▶ [WORK INSTRUCTION] Give the number of lines in this listing that contain the word "device", and nothing else.

▶ [ENTRIES PROVIDED]

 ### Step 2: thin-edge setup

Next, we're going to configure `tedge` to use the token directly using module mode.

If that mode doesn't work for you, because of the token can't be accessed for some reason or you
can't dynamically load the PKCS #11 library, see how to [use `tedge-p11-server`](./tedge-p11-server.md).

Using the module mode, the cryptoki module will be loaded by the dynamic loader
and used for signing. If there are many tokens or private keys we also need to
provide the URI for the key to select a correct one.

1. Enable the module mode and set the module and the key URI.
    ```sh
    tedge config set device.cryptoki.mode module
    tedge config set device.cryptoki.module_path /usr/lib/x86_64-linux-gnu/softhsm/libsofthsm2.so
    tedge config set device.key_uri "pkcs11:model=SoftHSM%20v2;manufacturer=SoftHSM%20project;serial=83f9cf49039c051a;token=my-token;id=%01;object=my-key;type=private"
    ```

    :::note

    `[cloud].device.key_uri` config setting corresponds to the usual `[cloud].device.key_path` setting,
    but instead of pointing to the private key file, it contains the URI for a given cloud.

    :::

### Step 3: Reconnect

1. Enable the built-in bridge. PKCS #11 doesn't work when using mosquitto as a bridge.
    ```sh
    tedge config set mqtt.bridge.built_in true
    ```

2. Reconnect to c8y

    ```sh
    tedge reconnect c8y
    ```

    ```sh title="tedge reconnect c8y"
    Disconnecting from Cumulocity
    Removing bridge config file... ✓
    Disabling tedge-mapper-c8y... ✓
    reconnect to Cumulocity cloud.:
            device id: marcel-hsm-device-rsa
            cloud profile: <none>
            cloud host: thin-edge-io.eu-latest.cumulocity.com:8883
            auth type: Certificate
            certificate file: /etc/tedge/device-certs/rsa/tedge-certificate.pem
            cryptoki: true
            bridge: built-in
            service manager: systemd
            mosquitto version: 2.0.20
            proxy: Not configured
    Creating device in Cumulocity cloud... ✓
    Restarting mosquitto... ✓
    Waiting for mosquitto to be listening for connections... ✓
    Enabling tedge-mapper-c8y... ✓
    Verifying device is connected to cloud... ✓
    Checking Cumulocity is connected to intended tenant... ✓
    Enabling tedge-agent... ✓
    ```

▶ [EXPECTED OUTPUT] 8